At this point, we will quote (with minor changes) the speech of a very famous person without yet revealing who it was. It was delivered many, many years ago:

"We will have to solve the Jewish problem. There is enough space in the world to live, but we must abandon the idea that the Creator chose the Jews, which gives them a mandate to be parasites feeding upon the bodies of productive citizens.

"Jews must adapt themselves to real, productive work, like other citizens, for if not, they will eventually, sooner or later, be confronted by an unimaginable crisis.

"If control by Jewish money will continue in our country or beyond it, it will lead to a civil war whose outcome will be: not a Jewish victory but the annihilation of all Jews throughout the country."

This, then, is one of the speeches of the demagogue Hitler ym"sh right before the outbreak of WWII.

Hitler had already prepared the groundwork for the genocide of Jewry by disseminating his hate propaganda presenting Jews as parasites sucking non-Jewish blood, which justified in advance their persecution.

I want to make it clear: Nothing, of course, can be compared to the Holocaust, and it should be clear that the intent of our haters of religion is not to physically annihilate the chareidim.
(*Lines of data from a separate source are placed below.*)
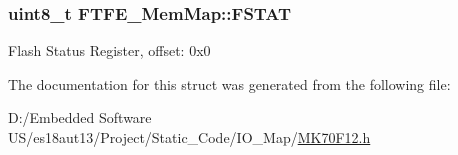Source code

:\subsubsection[{F\+S\+T\+A\+T}]{\setlength{\rightskip}{0pt plus 5cm}uint8\+\_\+t F\+T\+F\+E\+\_\+\+Mem\+Map\+::\+F\+S\+T\+A\+T}\label{struct_f_t_f_e___mem_map_a7e8a4e06df758e3dc251260d71818be8}
Flash Status Register, offset\+: 0x0 

The documentation for this struct was generated from the following file\+:\begin{DoxyCompactItemize}
\item 
D\+:/\+Embedded Software U\+S/es18aut13/\+Project/\+Static\+\_\+\+Code/\+I\+O\+\_\+\+Map/\hyperlink{_m_k70_f12_8h}{M\+K70\+F12.\+h}\end{DoxyCompactItemize}
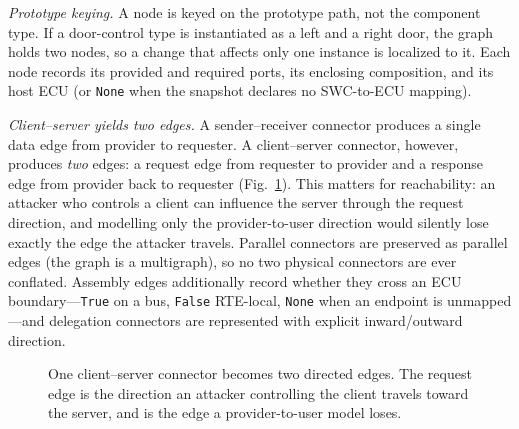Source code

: \documentclass[journal]{IEEEtran}
\begin{document}
\emph{Prototype keying.} A node is keyed on the prototype path, not the
component type. If a door-control type is instantiated as a left and a right
door, the graph holds two nodes, so a change that affects only one instance is
localized to it. Each node records its provided and required ports, its
enclosing composition, and its host ECU (or \texttt{None} when the snapshot
declares no SWC-to-ECU mapping).

\emph{Client--server yields two edges.} A sender--receiver connector produces a
single data edge from provider to requester. A client--server connector,
however, produces \emph{two} edges: a request edge from requester to provider
and a response edge from provider back to requester (Fig.~\ref{fig:cs}). This
matters for reachability: an attacker who controls a client can influence the
server through the request direction, and modelling only the provider-to-user
direction would silently lose exactly the edge the attacker travels. Parallel
connectors are preserved as parallel edges (the graph is a multigraph), so no
two physical connectors are ever conflated. Assembly edges additionally record
whether they cross an ECU boundary---\texttt{True} on a bus, \texttt{False}
RTE-local, \texttt{None} when an endpoint is unmapped---and delegation
connectors are represented with explicit inward/outward direction.

\begin{figure}[t]
\centering
{}
\caption{One client--server connector becomes two directed edges. The request
edge is the direction an attacker controlling the client travels toward the
server, and is the edge a provider-to-user model loses.}
\label{fig:cs}
\end{figure}
\end{document}
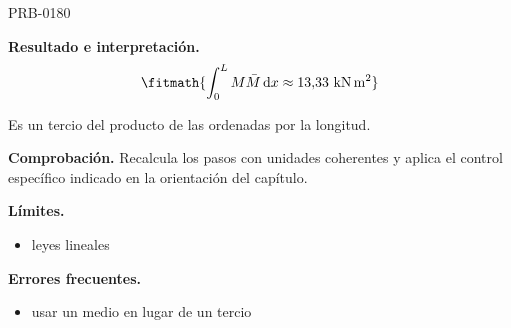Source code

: \begin{studiumworked}{PRB-0180}
\begin{enumerate}
\end{enumerate}

\textbf{Resultado e interpretación.}\[\fitmath{\int_0^L M\bar{M}\,\mathrm{d}x \approx 13{,}33\ \mathrm{kN\,m^2}}\]

Es un tercio del producto de las ordenadas por la longitud.

\par\textbf{Comprobación.} Recalcula los pasos con unidades coherentes y aplica el control específico indicado en la orientación del capítulo.

\textbf{Límites.}\begin{itemize}\item leyes lineales\end{itemize}

\textbf{Errores frecuentes.}\begin{itemize}\item usar un medio en lugar de un tercio\end{itemize}

\end{studiumworked}

\Needspace{.3\textheight}

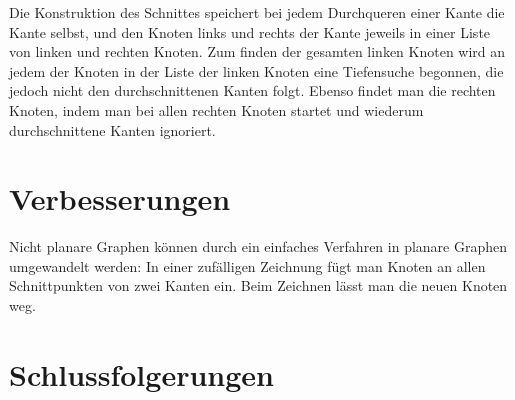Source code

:\documentclass[a4paper]{scrreprt}
\theoremstyle{definition}
\begin{document}
Die Konstruktion des Schnittes speichert bei jedem Durchqueren einer Kante die Kante selbst, und den Knoten links und rechts der Kante jeweils in einer Liste von linken und rechten Knoten. Zum finden der gesamten linken Knoten wird an jedem der Knoten in der Liste der linken Knoten eine Tiefensuche begonnen, die jedoch nicht den durchschnittenen Kanten folgt. Ebenso findet man die rechten Knoten, indem man bei allen rechten Knoten startet und wiederum durchschnittene Kanten ignoriert.

\chapter{Verbesserungen}







Nicht planare Graphen können durch ein einfaches Verfahren in planare Graphen umgewandelt werden: In einer zufälligen Zeichnung fügt man Knoten an allen Schnittpunkten von zwei Kanten ein. Beim Zeichnen lässt man die neuen Knoten weg.


\chapter{Schlussfolgerungen}







\end{document}
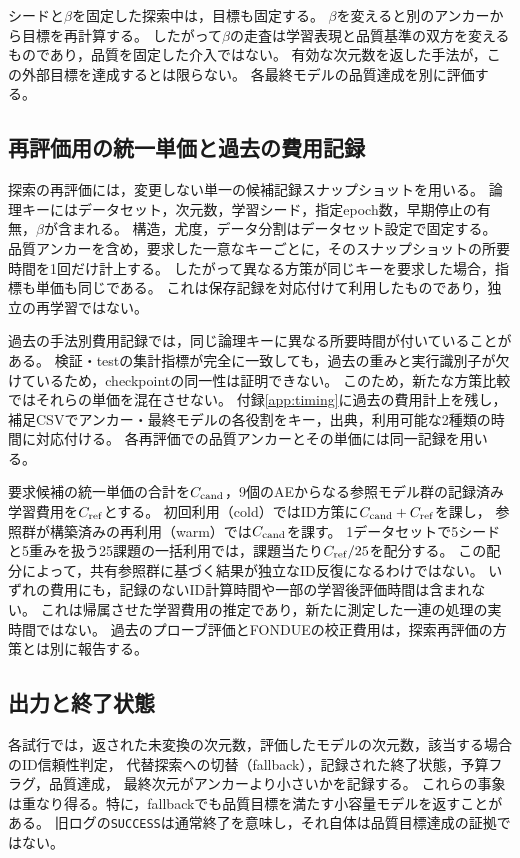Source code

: \documentclass[11pt,a4paper]{ltjsarticle}
\begin{document}
シードと$\beta$を固定した探索中は，目標も固定する。
$\beta$を変えると別のアンカーから目標を再計算する。
したがって$\beta$の走査は学習表現と品質基準の双方を変えるものであり，品質を固定した介入ではない。
有効な次元数を返した手法が，この外部目標を達成するとは限らない。
各最終モデルの品質達成を別に評価する。

\subsection{再評価用の統一単価と過去の費用記録}\label{sec:cost}
探索の再評価には，変更しない単一の候補記録スナップショットを用いる。
論理キーにはデータセット，次元数，学習シード，指定epoch数，早期停止の有無，$\beta$が含まれる。
構造，尤度，データ分割はデータセット設定で固定する。
品質アンカーを含め，要求した一意なキーごとに，そのスナップショットの所要時間を1回だけ計上する。
したがって異なる方策が同じキーを要求した場合，指標も単価も同じである。
これは保存記録を対応付けて利用したものであり，独立の再学習ではない。

過去の手法別費用記録では，同じ論理キーに異なる所要時間が付いていることがある。
検証・testの集計指標が完全に一致しても，過去の重みと実行識別子が欠けているため，checkpointの同一性は証明できない。
このため，新たな方策比較ではそれらの単価を混在させない。
付録\ref{app:timing}に過去の費用計上を残し，補足CSVでアンカー・最終モデルの各役割をキー，出典，利用可能な2種類の時間に対応付ける。
各再評価での品質アンカーとその単価には同一記録を用いる。

要求候補の統一単価の合計を$C_{\rm cand}$，9個のAEからなる参照モデル群の記録済み学習費用を$C_{\rm ref}$とする。
初回利用（cold）ではID方策に$C_{\rm cand}+C_{\rm ref}$を課し，
参照群が構築済みの再利用（warm）では$C_{\rm cand}$を課す。
1データセットで5シードと5重みを扱う25課題の一括利用では，課題当たり$C_{\rm ref}/25$を配分する。
この配分によって，共有参照群に基づく結果が独立なID反復になるわけではない。
いずれの費用にも，記録のないID計算時間や一部の学習後評価時間は含まれない。
これは帰属させた学習費用の推定であり，新たに測定した一連の処理の実時間ではない。
過去のプローブ評価とFONDUEの校正費用は，探索再評価の方策とは別に報告する。

\subsection{出力と終了状態}\label{sec:outcomes}
各試行では，返された未変換の次元数，評価したモデルの次元数，該当する場合のID信頼性判定，
代替探索への切替（fallback），記録された終了状態，予算フラグ，品質達成，
最終次元がアンカーより小さいかを記録する。
これらの事象は重なり得る。特に，fallbackでも品質目標を満たす小容量モデルを返すことがある。
旧ログの\texttt{SUCCESS}は通常終了を意味し，それ自体は品質目標達成の証拠ではない。
\end{document}
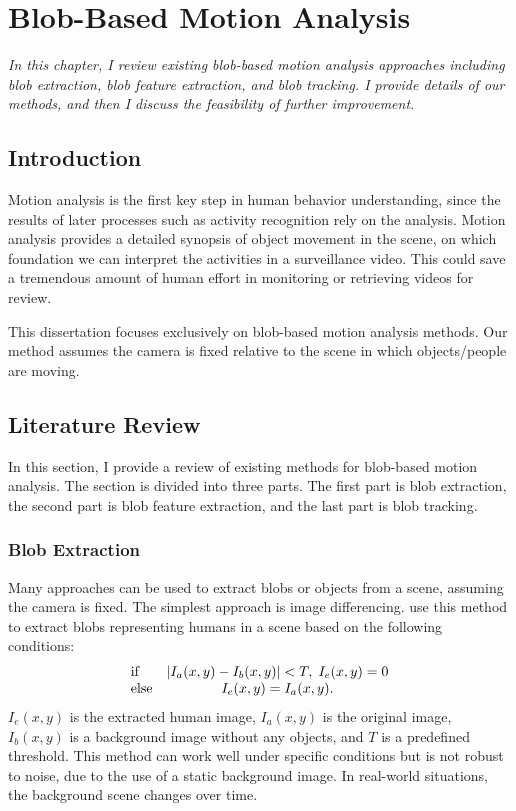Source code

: \setlength{\footskip}{8mm}

\chapter{Blob-Based Motion Analysis}
\label{ch:blobanalysis}

\textit{In this chapter, I review existing blob-based motion analysis
approaches including blob extraction, blob feature extraction, and
blob tracking. I provide details of our methods, and then I discuss
the feasibility of further improvement.}

\section{Introduction}

Motion analysis is the first key step in human behavior understanding,
since the results of later processes such as activity recognition rely
on the analysis.  Motion analysis provides a detailed synopsis of
object movement in the scene, on which foundation we can interpret the
activities in a surveillance video. This could save a tremendous
amount of human effort in monitoring or retrieving videos for review.

This dissertation focuses exclusively on blob-based motion analysis
methods. Our method assumes the camera is fixed relative to the scene
in which objects/people are moving.

\section{Literature Review}

In this section, I provide a review of existing methods for blob-based
motion analysis. The section is divided into three parts. The first
part is blob extraction, the second part is blob feature
extraction, and the last part is blob tracking.

\subsection{Blob Extraction}

Many approaches can be used to extract blobs or objects from a scene,
assuming the camera is fixed. The simplest approach is image
differencing.  use this method to extract
blobs representing humans in a scene based on the following
conditions:
\[
  \begin{array}{lc}
    {\rm if} & |{I_a (x,y) - I_b (x,y)}|< T,\;I_e (x,y) = 0 \\ 
    {\rm else} & I_e (x,y) = I_a (x,y).
  \end{array}
\]
$I_e (x,y)$ is the extracted human image, $I_a (x,y)$ is the original
image, $I_b (x,y)$ is a background image without any objects, and $T$
is a predefined threshold. This method can work well under specific
conditions but is not robust to noise, due to the use of a static
background image. In real-world situations, the background scene
changes over time.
But they definitely harbor malevolent intentions regarding anything connected to our quality of life, our ability to conduct a normal life and they are looking for ways to deny us elementary rights like government allowances, reductions in city taxes, negative income taxes, food for children, after school curriculums, day care centers, education, and they are even talking about denying us the right to vote and to leave the country. A dictatorship par excellence.

We cannot help but repeatedly quote Yair Lapid's own words. We invite you to draw your own analogy.

This is what Lapid wrote two years ago in his popular weekly column in the newspaper with the largest circulation:

"Forget about ideology, forget about the fact that I can't fathom why you aren't bothered by the fact that you are living at my expense. But I am at the point where I can't pay for it any more. Finito. The money is all gone. No more. Not only don't I have from what to give to your children but I do not even have enough for my own. Can you imagine how that makes me feel?!"

At the end, he delivers a threat which, however you look at it, is very similar to the speech we quoted previously.

"We must find a way out, my friend, or else it will end up badly. To quote what it says in Taanis 23: `O chavruta, o mituta: Friendship or death."

So now, what do you say? How different is this from the summary statement above?

I am sure that even at that time, there were those wise guys who called upon the Jews to make a soul reckoning as to how and why they reached such a state where an entire nation was swept up into a world war which would exact a heavy toll on itself, as long as the Jews would suffer as well.